What I was trying to get at with this dust collector is where or not this is a deal I would never regret taking or if I should just wait. I didn't want to know if it was the most expensive, but whether or not it would leave me later wanting for one better or if I could get a different model to do the same job around the same price. In short, I was just wondering if this was a "can't miss" deal.

After reading your responses, I think I will sit tight and wait until the time comes to set up my dust collection. It seems there is a lot to think about and while this Powermatic may be a great tool, it could end up not being the best for me and my shop. I think I would rather wait and possibly have to pay a few hundred bucks more but know that I am getting what is the best fit for my specific shop. 
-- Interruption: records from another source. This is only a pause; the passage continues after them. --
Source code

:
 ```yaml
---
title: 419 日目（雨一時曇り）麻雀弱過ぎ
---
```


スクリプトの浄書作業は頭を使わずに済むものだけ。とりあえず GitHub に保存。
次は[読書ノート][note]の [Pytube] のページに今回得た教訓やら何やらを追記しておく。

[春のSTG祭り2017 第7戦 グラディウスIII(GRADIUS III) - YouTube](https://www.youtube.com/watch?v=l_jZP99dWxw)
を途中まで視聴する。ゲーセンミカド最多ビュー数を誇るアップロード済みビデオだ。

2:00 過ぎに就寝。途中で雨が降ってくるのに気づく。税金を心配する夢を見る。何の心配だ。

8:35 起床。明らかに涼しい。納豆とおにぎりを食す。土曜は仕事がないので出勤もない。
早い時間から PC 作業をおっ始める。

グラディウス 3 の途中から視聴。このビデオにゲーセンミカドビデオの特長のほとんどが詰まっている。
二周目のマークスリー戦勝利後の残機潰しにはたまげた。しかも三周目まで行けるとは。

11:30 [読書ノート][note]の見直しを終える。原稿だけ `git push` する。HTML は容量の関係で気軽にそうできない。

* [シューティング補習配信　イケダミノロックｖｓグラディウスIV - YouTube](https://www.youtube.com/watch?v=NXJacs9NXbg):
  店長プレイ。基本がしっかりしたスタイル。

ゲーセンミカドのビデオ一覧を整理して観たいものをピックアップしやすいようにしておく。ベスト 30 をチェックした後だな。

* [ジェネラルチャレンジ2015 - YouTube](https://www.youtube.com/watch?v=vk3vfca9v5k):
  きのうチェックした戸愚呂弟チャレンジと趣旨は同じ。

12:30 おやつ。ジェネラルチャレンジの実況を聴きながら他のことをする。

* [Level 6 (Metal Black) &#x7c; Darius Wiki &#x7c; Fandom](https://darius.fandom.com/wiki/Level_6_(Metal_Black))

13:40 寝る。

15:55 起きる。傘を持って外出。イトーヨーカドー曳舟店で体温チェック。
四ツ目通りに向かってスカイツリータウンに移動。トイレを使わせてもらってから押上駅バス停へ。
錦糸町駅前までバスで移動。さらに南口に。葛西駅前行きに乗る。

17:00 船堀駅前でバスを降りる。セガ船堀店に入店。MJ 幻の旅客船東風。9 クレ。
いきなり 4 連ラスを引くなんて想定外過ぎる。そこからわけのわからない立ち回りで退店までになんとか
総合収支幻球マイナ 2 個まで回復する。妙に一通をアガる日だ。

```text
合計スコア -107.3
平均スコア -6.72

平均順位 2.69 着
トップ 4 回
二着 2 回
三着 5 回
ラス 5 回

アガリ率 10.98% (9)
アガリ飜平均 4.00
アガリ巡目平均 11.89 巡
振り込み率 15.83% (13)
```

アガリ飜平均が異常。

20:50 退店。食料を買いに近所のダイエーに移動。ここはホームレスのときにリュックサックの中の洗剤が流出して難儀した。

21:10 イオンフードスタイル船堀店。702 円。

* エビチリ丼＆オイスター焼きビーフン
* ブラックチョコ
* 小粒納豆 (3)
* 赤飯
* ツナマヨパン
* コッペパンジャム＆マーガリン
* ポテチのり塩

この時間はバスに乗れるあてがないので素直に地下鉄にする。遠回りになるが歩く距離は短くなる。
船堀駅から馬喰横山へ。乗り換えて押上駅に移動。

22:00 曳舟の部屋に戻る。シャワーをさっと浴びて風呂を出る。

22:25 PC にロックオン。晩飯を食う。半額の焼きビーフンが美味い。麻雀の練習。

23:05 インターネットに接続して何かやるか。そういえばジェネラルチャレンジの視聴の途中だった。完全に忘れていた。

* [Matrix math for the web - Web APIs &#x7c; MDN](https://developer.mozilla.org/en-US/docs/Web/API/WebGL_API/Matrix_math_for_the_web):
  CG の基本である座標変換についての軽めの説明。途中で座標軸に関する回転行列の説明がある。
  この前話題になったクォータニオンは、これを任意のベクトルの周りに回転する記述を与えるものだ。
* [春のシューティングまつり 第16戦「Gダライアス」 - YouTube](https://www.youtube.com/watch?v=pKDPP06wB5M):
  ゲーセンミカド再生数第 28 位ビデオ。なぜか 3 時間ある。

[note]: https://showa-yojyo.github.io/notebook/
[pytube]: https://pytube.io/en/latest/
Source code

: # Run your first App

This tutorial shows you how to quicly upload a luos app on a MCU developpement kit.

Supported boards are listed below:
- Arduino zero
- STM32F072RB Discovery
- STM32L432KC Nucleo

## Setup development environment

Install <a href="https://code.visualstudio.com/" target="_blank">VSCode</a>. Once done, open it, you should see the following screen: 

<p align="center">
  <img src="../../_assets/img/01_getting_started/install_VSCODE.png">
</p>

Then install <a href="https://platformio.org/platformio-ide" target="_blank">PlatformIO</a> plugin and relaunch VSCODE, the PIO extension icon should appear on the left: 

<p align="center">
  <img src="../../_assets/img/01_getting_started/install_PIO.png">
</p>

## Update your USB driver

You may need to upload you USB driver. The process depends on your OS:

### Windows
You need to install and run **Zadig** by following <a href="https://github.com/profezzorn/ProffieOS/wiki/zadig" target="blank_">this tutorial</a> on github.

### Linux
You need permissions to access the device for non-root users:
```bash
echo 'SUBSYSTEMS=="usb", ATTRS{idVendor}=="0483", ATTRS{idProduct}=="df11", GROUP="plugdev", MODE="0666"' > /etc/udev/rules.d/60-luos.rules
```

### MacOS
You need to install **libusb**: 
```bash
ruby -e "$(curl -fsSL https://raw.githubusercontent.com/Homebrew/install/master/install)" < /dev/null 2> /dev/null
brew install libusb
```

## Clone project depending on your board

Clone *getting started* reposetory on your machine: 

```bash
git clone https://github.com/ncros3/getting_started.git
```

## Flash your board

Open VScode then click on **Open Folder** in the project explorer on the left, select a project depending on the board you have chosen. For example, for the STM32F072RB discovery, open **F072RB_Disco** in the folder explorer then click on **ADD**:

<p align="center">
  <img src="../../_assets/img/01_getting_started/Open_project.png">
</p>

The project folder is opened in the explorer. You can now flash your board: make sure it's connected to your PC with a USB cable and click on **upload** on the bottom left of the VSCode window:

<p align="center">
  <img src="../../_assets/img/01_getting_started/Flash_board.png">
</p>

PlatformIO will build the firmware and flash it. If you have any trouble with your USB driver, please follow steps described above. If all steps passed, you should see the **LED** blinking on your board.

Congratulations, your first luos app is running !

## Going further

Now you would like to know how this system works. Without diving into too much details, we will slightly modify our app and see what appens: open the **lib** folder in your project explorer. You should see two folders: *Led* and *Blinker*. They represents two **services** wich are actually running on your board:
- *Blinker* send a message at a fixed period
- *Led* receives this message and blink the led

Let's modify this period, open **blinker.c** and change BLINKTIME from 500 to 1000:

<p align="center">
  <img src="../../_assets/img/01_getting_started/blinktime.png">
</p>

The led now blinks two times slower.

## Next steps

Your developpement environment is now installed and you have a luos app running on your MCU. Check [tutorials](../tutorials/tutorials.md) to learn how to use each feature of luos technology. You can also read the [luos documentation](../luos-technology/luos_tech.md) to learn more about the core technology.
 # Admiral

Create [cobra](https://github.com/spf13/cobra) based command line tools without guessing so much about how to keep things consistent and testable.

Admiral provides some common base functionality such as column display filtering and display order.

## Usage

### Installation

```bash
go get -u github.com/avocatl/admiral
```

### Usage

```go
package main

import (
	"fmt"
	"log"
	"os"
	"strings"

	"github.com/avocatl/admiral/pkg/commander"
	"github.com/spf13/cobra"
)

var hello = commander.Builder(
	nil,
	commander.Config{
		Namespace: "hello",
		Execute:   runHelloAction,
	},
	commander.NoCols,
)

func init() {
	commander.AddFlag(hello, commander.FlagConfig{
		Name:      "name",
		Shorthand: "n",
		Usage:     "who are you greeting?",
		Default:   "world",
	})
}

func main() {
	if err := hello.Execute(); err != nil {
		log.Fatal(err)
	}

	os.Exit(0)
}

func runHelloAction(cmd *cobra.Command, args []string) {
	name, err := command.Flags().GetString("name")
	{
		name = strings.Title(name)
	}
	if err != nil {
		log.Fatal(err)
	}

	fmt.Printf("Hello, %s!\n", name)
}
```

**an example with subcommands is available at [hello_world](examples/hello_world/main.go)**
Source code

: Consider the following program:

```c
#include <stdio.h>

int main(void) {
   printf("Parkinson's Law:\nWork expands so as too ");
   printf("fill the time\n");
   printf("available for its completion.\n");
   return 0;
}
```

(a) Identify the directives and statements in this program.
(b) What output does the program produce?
Let me know if anyone disagrees with that approach. I think I could probably get the collector for $400 so it is getting to the price where it isn't much more expensive than a big shop vac!


----------



## SMLWinds (Jan 25, 2012)

As I research this I start to reconsider and maybe take the deal--it is cheap enough that even if I use this one a specific portion of my shop it doesn't seem like a bad investment.

What do you mean make sure it comes with the cannisters and that the OEM bags aren't very good? 

I have attached a picture of the DC from the owner (not sure if this is the one he has or the one he is selling...sounds like he has 2 of them). Here is what he said:

"Model PM1900, 3 HP Dust Collector with Canister and Filter, All brand new in boxes, never used. This is also 3 phase. To buy it from the supplier now today's price is 1,599.00 Three phase. It can be converted to 110 by switching the motor on it or using a transformer ( which is what we used in our shop on a similiar one) this one is brand new, never been used"

Can someone with more electrical knowledge than myself tell me how difficult it would be to use this 3 phase unit in a standard shop without 3 phase current? I haven't set up my electrical yet, but I wasn't planning on putting 3 phase for the amount of work I'll be doing. I don't think I would ever recoup my costs in electrical savings.

Thanks!


----------



## woodnthings (Jan 24, 2009)

*it's the 3 phase that's the issue*

You can not use it on your single phase shop current without a phase converter. OR you could change out the motor with a single phase 3 HP motor as shown here:

http://www.grizzly.com/search/search?q=3%20HP%20motor


Both options are about possible.$325.00 or so for a 3 HP motor. and $190.00 to $242.00 for a static phase converter.

The phase converter will allow you to use other 3 phase motors which are considerably cheaper to purchase since 3 phase industrial equipment goes for much less at auctions.

If you want "all new" then probably changing the motor is best, then sell the new 3 phase motor as "unused".


----------